Interlaced Origami: Foldable, Rollable, High Strength

Seoul National University College of Engineering

Researchers at the Department of Mechanical Engineering, Seoul National University, led by Professor Kyu-Jin Cho—Director of the Human-Centered Soft Robotics Research Center and a founding member of the SNU Robotics Institute (SNU RI)—have applied the principle of interlacing to an origami-inspired structure and developed a "Foldable-and-Rollable corruGated Structure (FoRoGated-Structure)" that can be smoothly folded and rolled up for compact storage while maintaining very high strength when deployed. The study was published in the internationally renowned journal Science Robotics on November 26.

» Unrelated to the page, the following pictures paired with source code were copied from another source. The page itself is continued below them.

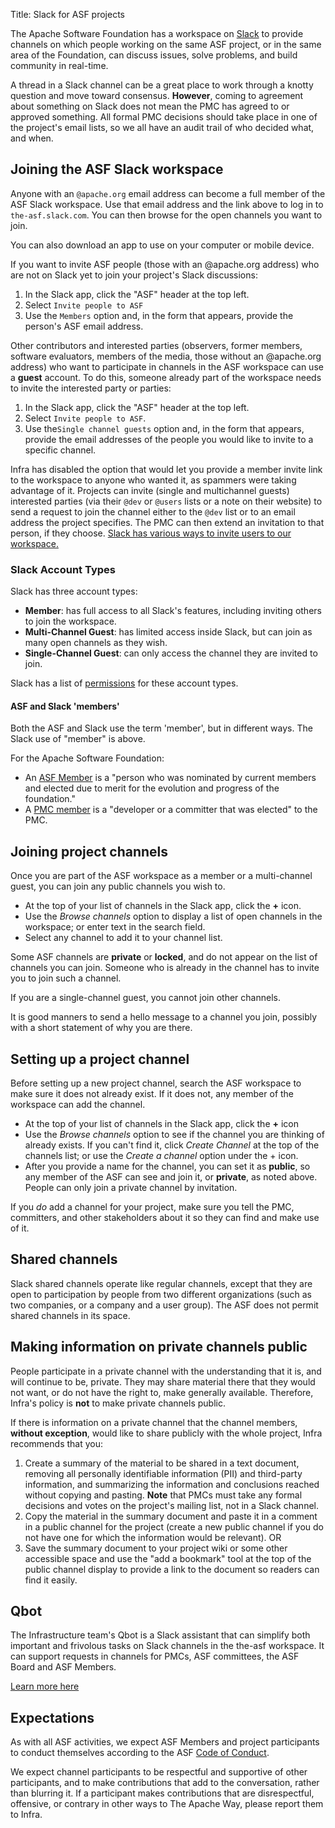 Title: Slack for ASF projects

The Apache Software Foundation has a workspace on <a href="https://the-asf.slack.com/" target="_blank">Slack</a> to provide channels on which people working on the same ASF project, or in the same area of the Foundation, can discuss issues, solve problems, and build community in real-time.

A thread in a Slack channel can be a great place to work through a knotty question and move toward consensus. **However**, coming to agreement about something on Slack does not mean the PMC has agreed to or approved something. All formal PMC decisions should take place in one of the project's email lists, so we all have an audit trail of who decided what, and when.

## Joining the ASF Slack workspace

Anyone with an `@apache.org` email address can become a full member of the ASF Slack workspace. Use that email address and the link above to log in to `the-asf.slack.com`. You can then browse for the open channels you want to join.

You can also download an app to use on your computer or mobile device.

If you want to invite ASF people (those with an @apache.org address) who are not on Slack yet to join your project's Slack discussions:

  1. In the Slack app, click the "ASF" header at the top left.
  2. Select `Invite people to ASF`
  3. Use the `Members` option and, in the form that appears, provide the person's ASF email address.

Other contributors and interested parties (observers, former members, software evaluators, members of the media, those without an @apache.org address) who want to participate in channels in the ASF workspace can use a **guest** account. To do this, someone already part of the workspace needs to invite the interested party or parties:

  1. In the Slack app, click the "ASF" header at the top left.
  2. Select `Invite people to ASF`.
  3. Use the`Single channel guests` option and, in the form that appears, provide the email addresses of the people you would like to invite to a specific channel.

Infra has disabled the option that would let you provide a member invite link to the workspace to anyone who wanted it, as spammers were taking advantage of it. Projects can invite (single and multichannel guests) interested parties (via their `@dev` or `@users` lists or a note on their website) to send a request to join the channel either to the `@dev` list or to an email address the project specifies. The PMC can then extend an invitation to that person, if they choose. <a href="https://slack.com/help/articles/201330256-Invite-new-members-to-your-workspace" target="_blank">Slack has various ways to invite users to our workspace.</a>

### Slack Account Types

Slack has three account types:
  - **Member**: has full access to all Slack's features, including inviting others to join the workspace.
  - **Multi-Channel Guest**: has limited access inside Slack, but can join as many open channels as they wish. 
  - **Single-Channel Guest**: can only access the channel they are invited to join.

Slack has a list of <a href="https://slack.com/help/articles/201314026-Permissions-on-a-Slack-workspace" target="_blank">permissions</a> for these account types. 

#### ASF and Slack 'members'

Both the ASF and Slack use the term 'member', but in different ways. The Slack use of "member" is above.

For the Apache Software Foundation:

- An <a href="https://www.apache.org/foundation/how-it-works.html#asf-members" target="_blank">ASF Member</a> is a "person who was nominated by current members and elected due to merit for the evolution and progress of the foundation."
 - A <a href="https://www.apache.org/foundation/how-it-works.html#pmc-members" target="_blank">PMC member</a> is a "developer or a committer that was elected" to the PMC.

## Joining project channels

Once you are part of the ASF workspace as a member or a multi-channel guest, you can join any public channels you wish to. 

 - At the top of your list of channels in the Slack app, click the **+** icon.
 - Use the _Browse channels_ option to display a list of open channels in the workspace; or enter text in the search field.
 - Select any channel to add it to your channel list.
 
 Some ASF channels are **private** or **locked**, and do not appear on the list of channels you can join. Someone who is already in the channel has to invite you to join such a channel.
 
If you are a single-channel guest, you cannot join other channels.
 
It is good manners to send a hello message to a channel you join, possibly with a short statement of why you are there.


## Setting up a project channel

Before setting up a new project channel, search the ASF workspace to make sure it does not already exist. If it does not, any member of the workspace can add the channel.

  - At the top of your list of channels in the Slack app, click the **+** icon
  - Use the _Browse channels_ option to see if the channel you are thinking of already exists. If you can't find it, click _Create Channel_ at the top of the channels list; or use the _Create a channel_ option under the + icon.
  - After you provide a name for the channel, you can set it as **public**, so any member of the ASF can see and join it, or **private**, as noted above. People can only join a private channel by invitation.

If you _do_ add a channel for your project, make sure you tell the PMC, committers, and other stakeholders about it so they can find and make use of it.

## Shared channels

Slack shared channels operate like regular channels, except that they are open to participation by people from two different organizations (such as two companies, or a company and a user group). The ASF does not permit shared channels in its space.

## Making information on private channels public

People participate in a private channel with the understanding that it is, and will continue to be, private. They may share material there that they would not want, or do not have the right to, make generally available. Therefore, Infra's policy is **not** to make private channels public.

If there is information on a private channel that the channel members, **without exception**, would like to share publicly with the whole project, Infra recommends that you:

  1. Create a summary of the material to be shared in a text document, removing all personally identifiable information (PII) and third-party information, and summarizing the information and conclusions reached without copying and pasting. **Note** that PMCs must take any formal decisions and votes on the project's mailing list, not in a Slack channel.
  2. Copy the material in the summary document and paste it in a comment in a public channel for the project (create a new public channel if you do not have one for which the information would be relevant). OR
  3. Save the summary document to your project wiki or some other accessible space and use the "add a bookmark" tool at the top of the public channel display to provide a link to the document so readers can find it easily.

## Qbot
The Infrastructure team's Qbot is a Slack assistant that can simplify both important and frivolous tasks on Slack channels in the the-asf workspace. It can support requests in channels for PMCs, ASF committees, the ASF Board and ASF Members.

[Learn more here](qbot.html)

## Expectations

As with all ASF activities, we expect ASF Members and project participants to conduct themselves according to the ASF <a href="https://www.apache.org/foundation/policies/conduct.html" target="_blank">Code of Conduct</a>. 

We expect channel participants to be respectful and supportive of other participants, and to make contributions that add to the conversation, rather than blurring it. If a participant makes contributions that are disrespectful, offensive, or contrary in other ways to The Apache Way, please report them to Infra.

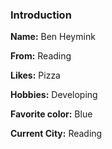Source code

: ### Introduction

**Name:** Ben Heymink

**From:** Reading

**Likes:** Pizza

**Hobbies:** Developing

**Favorite color:** Blue

**Current City:** Reading
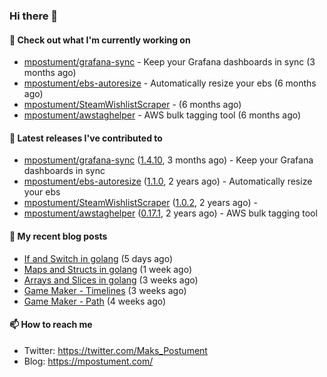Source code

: ### Hi there 👋

#### 👷 Check out what I'm currently working on

- [mpostument/grafana-sync](https://github.com/mpostument/grafana-sync) - Keep your Grafana dashboards in sync (3 months ago)
- [mpostument/ebs-autoresize](https://github.com/mpostument/ebs-autoresize) - Automatically resize your ebs (6 months ago)
- [mpostument/SteamWishlistScraper](https://github.com/mpostument/SteamWishlistScraper) -  (6 months ago)
- [mpostument/awstaghelper](https://github.com/mpostument/awstaghelper) - AWS bulk tagging tool (6 months ago)

#### 🔭 Latest releases I've contributed to

- [mpostument/grafana-sync](https://github.com/mpostument/grafana-sync) ([1.4.10](https://github.com/mpostument/grafana-sync/releases/tag/1.4.10), 3 months ago) - Keep your Grafana dashboards in sync
- [mpostument/ebs-autoresize](https://github.com/mpostument/ebs-autoresize) ([1.1.0](https://github.com/mpostument/ebs-autoresize/releases/tag/1.1.0), 2 years ago) - Automatically resize your ebs
- [mpostument/SteamWishlistScraper](https://github.com/mpostument/SteamWishlistScraper) ([1.0.2](https://github.com/mpostument/SteamWishlistScraper/releases/tag/1.0.2), 2 years ago) - 
- [mpostument/awstaghelper](https://github.com/mpostument/awstaghelper) ([0.17.1](https://github.com/mpostument/awstaghelper/releases/tag/0.17.1), 2 years ago) - AWS bulk tagging tool

#### 📜 My recent blog posts

- [If and Switch in golang](https://mpostument.com/2022/12/09/go-if-switch/) (5 days ago)
- [Maps and Structs in golang](https://mpostument.com/2022/12/03/go-maps-structs/) (1 week ago)
- [Arrays and Slices in golang](https://mpostument.com/2022/11/23/go-arrays-slices/) (3 weeks ago)
- [Game Maker - Timelines](https://mpostument.com/2022/11/19/timeline/) (3 weeks ago)
- [Game Maker - Path](https://mpostument.com/2022/11/16/path/) (4 weeks ago)

#### 📫 How to reach me

- Twitter: https://twitter.com/Maks_Postument
- Blog: https://mpostument.com/
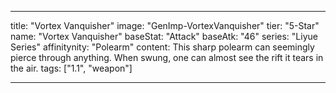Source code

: ---

title: "Vortex Vanquisher"
image: "GenImp-VortexVanquisher"
tier: "5-Star"
name: "Vortex Vanquisher"
baseStat: "Attack"
baseAtk: "46"
series: "Liyue Series"
affinitynity: "Polearm"
content: This sharp polearm can seemingly pierce through anything. When swung, one can almost see the rift it tears in the air.
tags: ["1.1", "weapon"]

---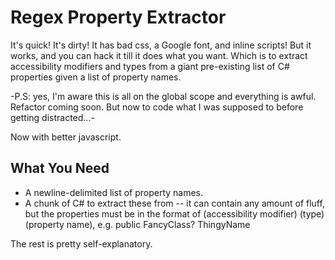 # Regex Property Extractor

It's quick! It's dirty! It has bad css, a Google font, and inline scripts! But it works, and you can hack it till it does what you want. Which is to extract accessibility modifiers and types from a giant pre-existing list of C# properties given a list of property names. 

-P.S: yes, I'm aware this is all on the global scope and everything is awful. Refactor coming soon. But now to code what I was supposed to before getting distracted...-

Now with better javascript.

## What You Need

* A newline-delimited list of property names. 
* A chunk of C# to extract these from -- it can contain any amount of fluff, but the properties must be in the format of (accessibility modifier) (type) (property name), e.g. public FancyClass? ThingyName

The rest is pretty self-explanatory. 

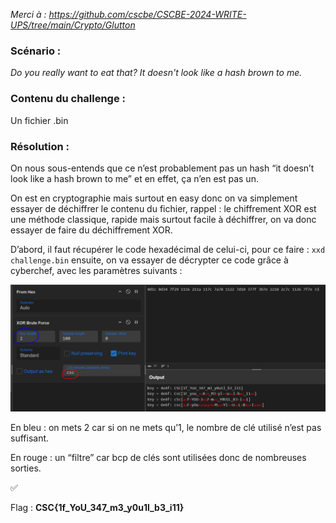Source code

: *Merci à : https://github.com/cscbe/CSCBE-2024-WRITE-UPS/tree/main/Crypto/Glutton*

### Scénario :

*Do you really want to eat that? It doesn't look like a hash brown to me.*

### Contenu du challenge :

Un fichier .bin

### Résolution :

On nous sous-entends que ce n’est probablement pas un hash “it doesn’t look like a hash brown to me” et en effet, ça n’en est pas un.

On est en cryptographie mais surtout en easy donc on va simplement essayer de déchiffrer le contenu du fichier, rappel : le chiffrement XOR est une méthode classique, rapide mais surtout facile à déchiffrer, on va donc essayer de faire du déchiffrement XOR.

D’abord, il faut récupérer le code hexadécimal de celui-ci, pour ce faire : `xxd challenge.bin` ensuite, on va essayer de décrypter ce code grâce à cyberchef, avec les paramètres suivants : 

![Substitution](./assets/glutton1.png)

En bleu : on mets 2 car si on ne mets qu’1, le nombre de clé utilisé n’est pas suffisant.

En rouge : un “filtre” car bcp de clés sont utilisées donc de nombreuses sorties.

<aside>
✅

Flag : **CSC{1f_YoU_347_m3_y0u1l_b3_i11}**

</aside>
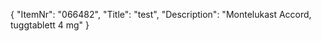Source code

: {
  "ItemNr": "066482",
  "Title": "test",
  "Description": "Montelukast Accord, tuggtablett 4 mg"
}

Rolling a structure around a central hub—similar to how a tape measure is stored—is an effective way to achieve compact storage. In such mechanisms, the structure typically has a flat cross-section in the storage phase, allowing it to wrap smoothly around the hub, and then transforms into a corrugated cross-section in the deployed phase to suppress bending and sagging. This is analogous to how a flat sheet of paper is flexible, but once folded into a zigzag corrugation, the adjacent faces restrain each other's deformation and the folded paper becomes strong enough to support significant loads.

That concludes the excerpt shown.